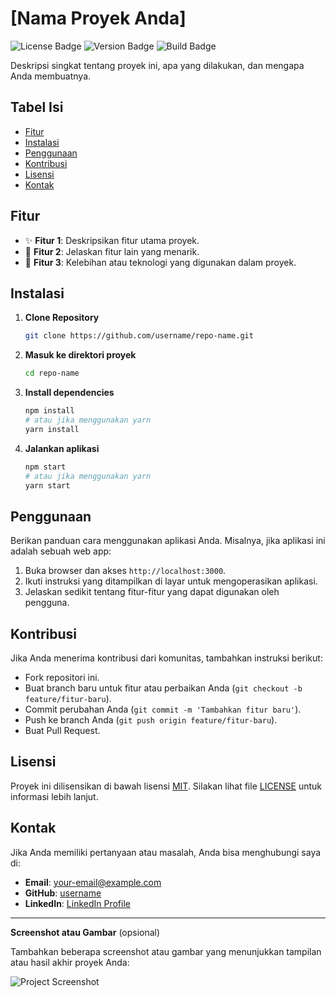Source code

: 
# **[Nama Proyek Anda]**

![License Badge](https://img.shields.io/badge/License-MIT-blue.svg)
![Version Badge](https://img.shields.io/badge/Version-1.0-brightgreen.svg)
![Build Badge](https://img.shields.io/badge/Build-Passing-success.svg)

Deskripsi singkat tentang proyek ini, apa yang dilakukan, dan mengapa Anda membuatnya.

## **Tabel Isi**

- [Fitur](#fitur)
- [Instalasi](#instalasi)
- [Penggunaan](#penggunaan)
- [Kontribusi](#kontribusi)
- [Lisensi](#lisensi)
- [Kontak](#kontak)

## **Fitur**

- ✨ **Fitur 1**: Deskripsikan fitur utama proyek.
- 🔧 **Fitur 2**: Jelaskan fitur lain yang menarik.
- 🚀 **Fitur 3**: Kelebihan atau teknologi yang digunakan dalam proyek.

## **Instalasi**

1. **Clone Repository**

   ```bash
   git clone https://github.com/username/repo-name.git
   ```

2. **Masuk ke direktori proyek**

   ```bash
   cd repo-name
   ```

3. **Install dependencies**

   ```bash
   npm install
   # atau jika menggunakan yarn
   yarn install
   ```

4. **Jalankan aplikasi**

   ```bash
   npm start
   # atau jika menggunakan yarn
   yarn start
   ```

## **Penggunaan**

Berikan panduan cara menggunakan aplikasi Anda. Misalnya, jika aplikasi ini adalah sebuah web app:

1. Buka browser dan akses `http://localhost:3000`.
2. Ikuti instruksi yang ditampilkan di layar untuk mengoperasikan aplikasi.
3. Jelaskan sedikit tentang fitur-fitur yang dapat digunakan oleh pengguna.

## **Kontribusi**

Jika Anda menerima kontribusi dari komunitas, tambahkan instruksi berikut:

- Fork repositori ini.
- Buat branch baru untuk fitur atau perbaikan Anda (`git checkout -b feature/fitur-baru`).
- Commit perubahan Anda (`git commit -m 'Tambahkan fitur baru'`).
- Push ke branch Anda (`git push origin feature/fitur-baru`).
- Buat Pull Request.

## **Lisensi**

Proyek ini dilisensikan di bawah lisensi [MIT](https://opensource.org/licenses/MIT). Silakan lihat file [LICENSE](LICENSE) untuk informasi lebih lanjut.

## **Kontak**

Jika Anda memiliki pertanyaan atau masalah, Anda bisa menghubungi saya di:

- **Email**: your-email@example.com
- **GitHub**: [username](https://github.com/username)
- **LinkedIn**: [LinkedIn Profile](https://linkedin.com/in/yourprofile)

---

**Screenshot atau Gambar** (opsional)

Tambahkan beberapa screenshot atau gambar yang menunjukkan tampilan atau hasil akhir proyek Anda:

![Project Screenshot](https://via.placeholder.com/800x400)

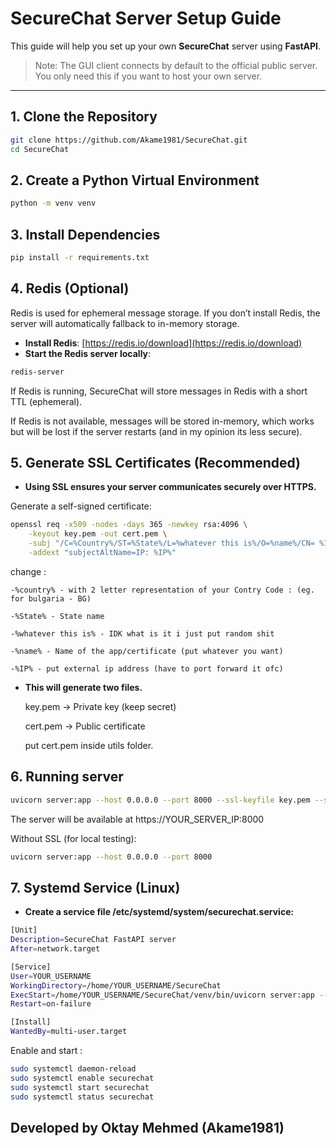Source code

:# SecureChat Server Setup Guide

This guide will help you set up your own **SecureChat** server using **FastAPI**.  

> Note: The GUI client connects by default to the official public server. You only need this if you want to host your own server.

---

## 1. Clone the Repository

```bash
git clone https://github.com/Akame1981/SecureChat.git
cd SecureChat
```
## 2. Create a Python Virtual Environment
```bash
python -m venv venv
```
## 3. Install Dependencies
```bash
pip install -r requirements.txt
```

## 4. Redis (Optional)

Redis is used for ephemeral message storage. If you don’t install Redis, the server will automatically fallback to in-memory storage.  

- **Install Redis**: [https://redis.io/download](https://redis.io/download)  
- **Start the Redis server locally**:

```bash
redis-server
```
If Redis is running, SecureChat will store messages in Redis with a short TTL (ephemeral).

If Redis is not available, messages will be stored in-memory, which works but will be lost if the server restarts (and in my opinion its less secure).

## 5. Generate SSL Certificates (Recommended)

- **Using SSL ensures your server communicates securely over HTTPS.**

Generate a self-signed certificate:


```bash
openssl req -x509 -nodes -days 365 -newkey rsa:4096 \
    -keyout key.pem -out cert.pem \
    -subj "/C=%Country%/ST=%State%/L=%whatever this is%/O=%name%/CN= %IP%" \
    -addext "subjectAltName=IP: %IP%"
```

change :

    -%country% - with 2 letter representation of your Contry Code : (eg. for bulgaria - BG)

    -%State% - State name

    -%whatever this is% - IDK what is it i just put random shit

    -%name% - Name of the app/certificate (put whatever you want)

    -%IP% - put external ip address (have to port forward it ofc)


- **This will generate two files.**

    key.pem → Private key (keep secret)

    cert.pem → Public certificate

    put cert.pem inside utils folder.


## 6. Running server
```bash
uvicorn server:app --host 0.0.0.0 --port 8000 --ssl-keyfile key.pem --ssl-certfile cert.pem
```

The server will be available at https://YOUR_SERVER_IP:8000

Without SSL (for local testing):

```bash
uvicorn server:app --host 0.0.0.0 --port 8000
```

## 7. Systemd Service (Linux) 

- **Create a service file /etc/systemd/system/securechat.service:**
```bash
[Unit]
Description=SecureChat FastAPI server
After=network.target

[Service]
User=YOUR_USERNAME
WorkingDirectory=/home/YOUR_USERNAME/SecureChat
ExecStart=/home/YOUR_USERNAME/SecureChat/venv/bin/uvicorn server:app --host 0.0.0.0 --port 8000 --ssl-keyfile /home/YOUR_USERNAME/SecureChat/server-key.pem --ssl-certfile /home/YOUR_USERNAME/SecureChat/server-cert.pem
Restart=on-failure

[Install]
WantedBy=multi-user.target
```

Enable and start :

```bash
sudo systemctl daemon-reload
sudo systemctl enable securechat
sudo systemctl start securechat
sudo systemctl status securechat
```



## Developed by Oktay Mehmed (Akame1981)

****************************************

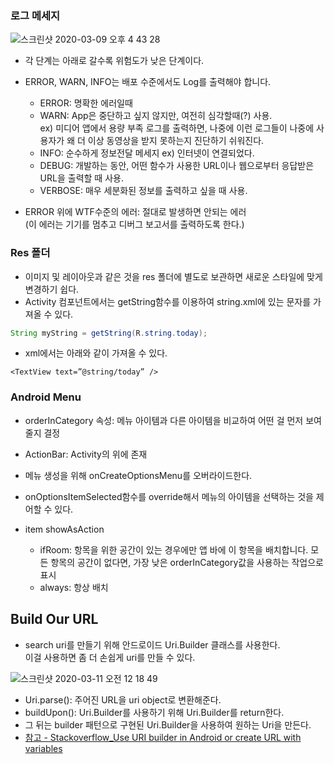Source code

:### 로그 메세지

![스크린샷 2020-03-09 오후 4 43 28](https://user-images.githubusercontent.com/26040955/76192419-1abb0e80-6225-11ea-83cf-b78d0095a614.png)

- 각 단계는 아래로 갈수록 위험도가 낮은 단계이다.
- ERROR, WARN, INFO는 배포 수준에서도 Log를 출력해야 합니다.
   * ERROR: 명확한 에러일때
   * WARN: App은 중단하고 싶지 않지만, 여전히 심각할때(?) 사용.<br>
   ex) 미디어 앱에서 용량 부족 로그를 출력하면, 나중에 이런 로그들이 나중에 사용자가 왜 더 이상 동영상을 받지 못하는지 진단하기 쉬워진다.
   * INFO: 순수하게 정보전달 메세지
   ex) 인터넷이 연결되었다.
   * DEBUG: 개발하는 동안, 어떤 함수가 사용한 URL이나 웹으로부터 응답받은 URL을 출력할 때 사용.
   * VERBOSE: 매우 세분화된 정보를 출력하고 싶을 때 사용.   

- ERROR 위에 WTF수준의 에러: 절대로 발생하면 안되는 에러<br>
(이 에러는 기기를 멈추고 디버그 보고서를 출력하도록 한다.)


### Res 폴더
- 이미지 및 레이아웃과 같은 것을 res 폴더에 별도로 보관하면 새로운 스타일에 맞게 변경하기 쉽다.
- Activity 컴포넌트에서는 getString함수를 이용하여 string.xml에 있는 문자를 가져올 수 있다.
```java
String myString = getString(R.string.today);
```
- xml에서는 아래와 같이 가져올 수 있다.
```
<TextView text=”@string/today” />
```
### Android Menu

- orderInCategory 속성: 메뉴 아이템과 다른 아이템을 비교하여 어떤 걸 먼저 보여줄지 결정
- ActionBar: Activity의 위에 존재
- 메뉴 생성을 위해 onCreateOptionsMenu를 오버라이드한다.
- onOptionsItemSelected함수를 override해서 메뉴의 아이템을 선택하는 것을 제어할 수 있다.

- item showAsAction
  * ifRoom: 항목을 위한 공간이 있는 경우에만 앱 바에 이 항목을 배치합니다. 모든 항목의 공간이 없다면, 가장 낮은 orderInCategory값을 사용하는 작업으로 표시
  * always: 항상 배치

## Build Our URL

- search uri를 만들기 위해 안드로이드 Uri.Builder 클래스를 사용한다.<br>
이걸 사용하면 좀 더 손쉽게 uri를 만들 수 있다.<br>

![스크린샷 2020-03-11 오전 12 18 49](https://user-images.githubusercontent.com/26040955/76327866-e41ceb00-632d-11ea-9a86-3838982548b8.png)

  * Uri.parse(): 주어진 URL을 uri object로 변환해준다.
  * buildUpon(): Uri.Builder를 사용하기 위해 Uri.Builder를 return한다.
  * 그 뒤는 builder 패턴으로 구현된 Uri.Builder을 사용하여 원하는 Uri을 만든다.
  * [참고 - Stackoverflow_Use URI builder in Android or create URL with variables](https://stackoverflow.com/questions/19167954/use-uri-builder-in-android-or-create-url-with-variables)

****************************************

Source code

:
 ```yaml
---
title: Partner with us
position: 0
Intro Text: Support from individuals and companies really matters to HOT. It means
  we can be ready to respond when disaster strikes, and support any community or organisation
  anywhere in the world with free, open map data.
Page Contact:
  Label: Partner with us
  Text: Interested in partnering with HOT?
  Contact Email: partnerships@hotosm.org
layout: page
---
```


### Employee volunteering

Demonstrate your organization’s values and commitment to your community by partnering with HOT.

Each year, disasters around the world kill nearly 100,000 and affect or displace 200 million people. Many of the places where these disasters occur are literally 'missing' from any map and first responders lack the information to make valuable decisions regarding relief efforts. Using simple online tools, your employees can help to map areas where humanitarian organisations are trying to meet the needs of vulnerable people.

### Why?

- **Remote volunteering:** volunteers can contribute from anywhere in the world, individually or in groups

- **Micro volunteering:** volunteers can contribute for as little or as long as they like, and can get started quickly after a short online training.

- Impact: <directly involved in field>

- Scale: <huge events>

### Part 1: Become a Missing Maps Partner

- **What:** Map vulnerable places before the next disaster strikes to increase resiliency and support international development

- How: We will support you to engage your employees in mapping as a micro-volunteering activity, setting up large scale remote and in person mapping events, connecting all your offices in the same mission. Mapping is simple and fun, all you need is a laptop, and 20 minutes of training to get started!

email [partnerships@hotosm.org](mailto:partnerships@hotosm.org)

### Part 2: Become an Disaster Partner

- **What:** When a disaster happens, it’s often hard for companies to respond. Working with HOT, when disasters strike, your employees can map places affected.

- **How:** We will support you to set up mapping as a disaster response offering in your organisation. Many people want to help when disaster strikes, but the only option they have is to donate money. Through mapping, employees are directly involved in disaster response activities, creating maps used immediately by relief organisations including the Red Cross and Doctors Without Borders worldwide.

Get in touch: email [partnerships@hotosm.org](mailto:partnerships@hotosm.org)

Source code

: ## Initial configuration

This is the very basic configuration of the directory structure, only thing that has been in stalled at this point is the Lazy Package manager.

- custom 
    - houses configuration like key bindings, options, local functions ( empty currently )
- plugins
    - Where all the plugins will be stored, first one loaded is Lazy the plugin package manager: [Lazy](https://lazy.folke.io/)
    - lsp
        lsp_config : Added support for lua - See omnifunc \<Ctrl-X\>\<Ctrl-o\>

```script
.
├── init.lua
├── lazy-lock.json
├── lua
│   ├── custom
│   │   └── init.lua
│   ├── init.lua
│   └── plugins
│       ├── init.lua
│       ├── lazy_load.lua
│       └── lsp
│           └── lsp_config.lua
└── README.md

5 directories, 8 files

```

****************************************

**What the task asks**
Go through the listing, and whenever a line contains the string "like", copy that line.

**Reply**
- **Micro volunteering:** volunteers can contribute for as little or as long as they like, and can get started quickly after a short online training.
    - houses configuration like key bindings, options, local functions ( empty currently )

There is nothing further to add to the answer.